Thank you for choosing Peninsula GI as your health care provider. We are committed to providing you the best possible medical care. Please understand that payment of your bill is important. The following is a statement of our Financial Policy, which we require you to read and sign prior to any treatment. All patients must also complete a Patient Information Form before seeing the physician.

Regarding Insurance

As a courtesy, our office will bill your insurance for the services you will receive. We cannot bill your insurance company unless you give us correct insurance information. It is your responsibility to inform us if your insurance has changed at any time during treatment. Please understand that your bill is ultimately your responsibility whether your insurance company pays or not. Your insurance policy is a contract between you and your insurance company. We are not a party to that contract. If your insurance company has not paid your account in full within 45 business days, it will then become your responsibility to pay the balance. We accept Cash, Checks and all Major Credit Cards. Please be aware that some, and perhaps all, of the services provided may be non-covered services and may not be considered reasonable and necessary under your medical plan. All co-pays are due at the time of treatment.

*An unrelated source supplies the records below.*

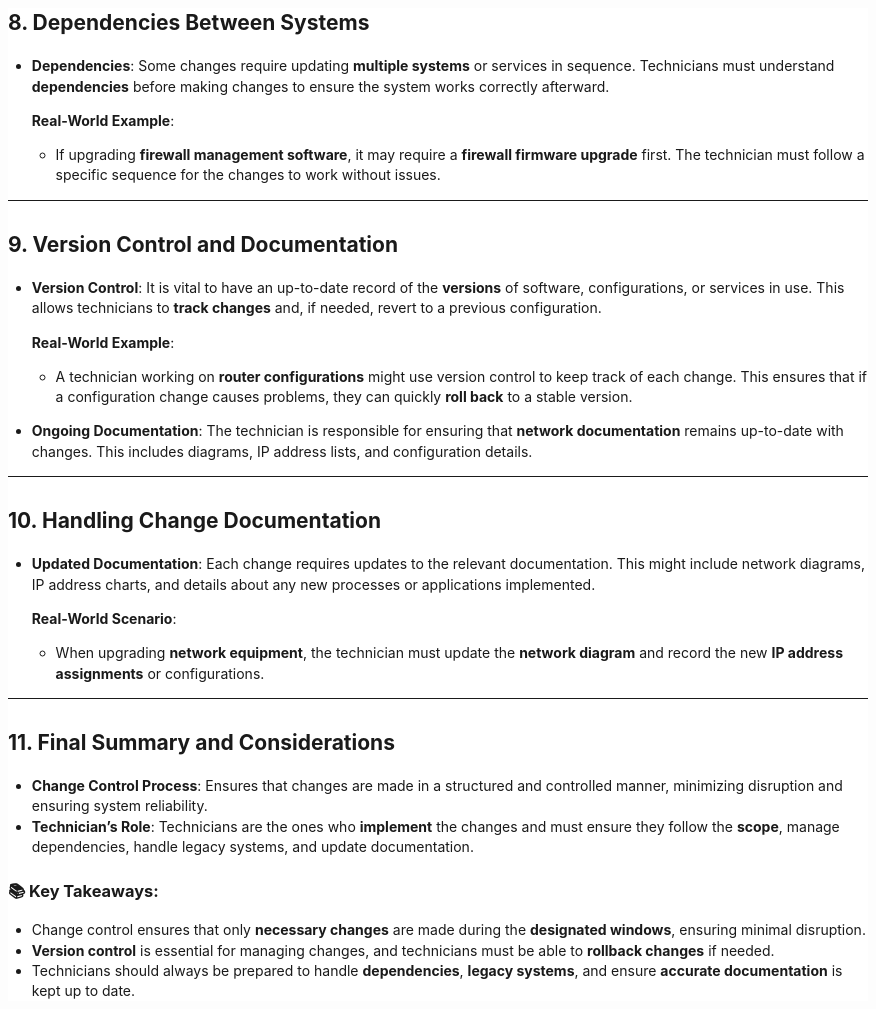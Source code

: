 ## 8. **Dependencies Between Systems**
- **Dependencies**: Some changes require updating **multiple systems** or services in sequence. Technicians must understand **dependencies** before making changes to ensure the system works correctly afterward.
  
  **Real-World Example**:
  - If upgrading **firewall management software**, it may require a **firewall firmware upgrade** first. The technician must follow a specific sequence for the changes to work without issues.

---

## 9. **Version Control and Documentation**
- **Version Control**: It is vital to have an up-to-date record of the **versions** of software, configurations, or services in use. This allows technicians to **track changes** and, if needed, revert to a previous configuration.
  
  **Real-World Example**:
  - A technician working on **router configurations** might use version control to keep track of each change. This ensures that if a configuration change causes problems, they can quickly **roll back** to a stable version.

- **Ongoing Documentation**: The technician is responsible for ensuring that **network documentation** remains up-to-date with changes. This includes diagrams, IP address lists, and configuration details.

---

## 10. **Handling Change Documentation**
- **Updated Documentation**: Each change requires updates to the relevant documentation. This might include network diagrams, IP address charts, and details about any new processes or applications implemented.

  **Real-World Scenario**: 
  - When upgrading **network equipment**, the technician must update the **network diagram** and record the new **IP address assignments** or configurations.

---

## 11. **Final Summary and Considerations**
- **Change Control Process**: Ensures that changes are made in a structured and controlled manner, minimizing disruption and ensuring system reliability.
- **Technician’s Role**: Technicians are the ones who **implement** the changes and must ensure they follow the **scope**, manage dependencies, handle legacy systems, and update documentation.

### 📚 **Key Takeaways**:
- Change control ensures that only **necessary changes** are made during the **designated windows**, ensuring minimal disruption.
- **Version control** is essential for managing changes, and technicians must be able to **rollback changes** if needed.
- Technicians should always be prepared to handle **dependencies**, **legacy systems**, and ensure **accurate documentation** is kept up to date.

We DO NOT accept any Blue Cross Covered California, Blue Cross Pathway EPO, or SutterSelect EPO plans. If you have Blue Cross, it is your responsibility to know if it is through Covered California. If this is realized after your visit, you will be responsible for the entire cost of the visit.

Missed Appointments

Please help us serve you better by keeping your scheduled appointments. To cancel or reschedule an office visit, please do so at least 24 hours in advance. Due to the amount of resources allocated for endoscopic procedures, we require at least 3 full business days' notice for cancellation or rescheduling of appointments. For procedures scheduled with MAC anesthesia, we require 5 full business days' notice. It is our policy to charge a late schedule adjustment fee of $300 for procedures and $75 for office visits. We can waive this fee with a signed doctor's note or if we are able to fill your appointment slot; however, there is no guarantee that we will be able to fill the slot on short notice. The charge for a late cancellation/no-show procedure or appointment will be billed directly to you and not to your insurance.

Ancillary Services

Please be aware that there may be a charge involved for ancillary services such as multiple telephone calls, extended telephone conversations, completing disability forms and/or forms related to your care, and drafting letters on your behalf.

Patient Balances

If payment is not received within 30 days of the statement, a late fee will be applied to your balance as follows:

  • Patient Balances of $0.01-$500.00 will incur a $10.00 late fee each month until payment is received
  • Patient Balances greater than $500.00 will incur a $25.00 late fee each month until payment is received

Thank you for taking the time to review our Financial Policy. Please reach out with any questions or concerns.

I have read and understand the Financial Policy in full.

Should inaccurate or omitted insurance information be supplied causing a reduction or non-payment of benefits, the obligation of payment will be transferred to the responsible party. I hereby authorize the release of any medical information necessary for the processing of insurance. I hereby assign all medical and/or surgical benefits to include major medical benefits to which I am entitled to Peninsula GI. This assignment will remain in effect until revoked by me in writing. A photocopy of this assignment, or an electronic copy, is to be considered as valid as an original.

I understand that I am providing my consent via e-signature by typing my name and clicking submit.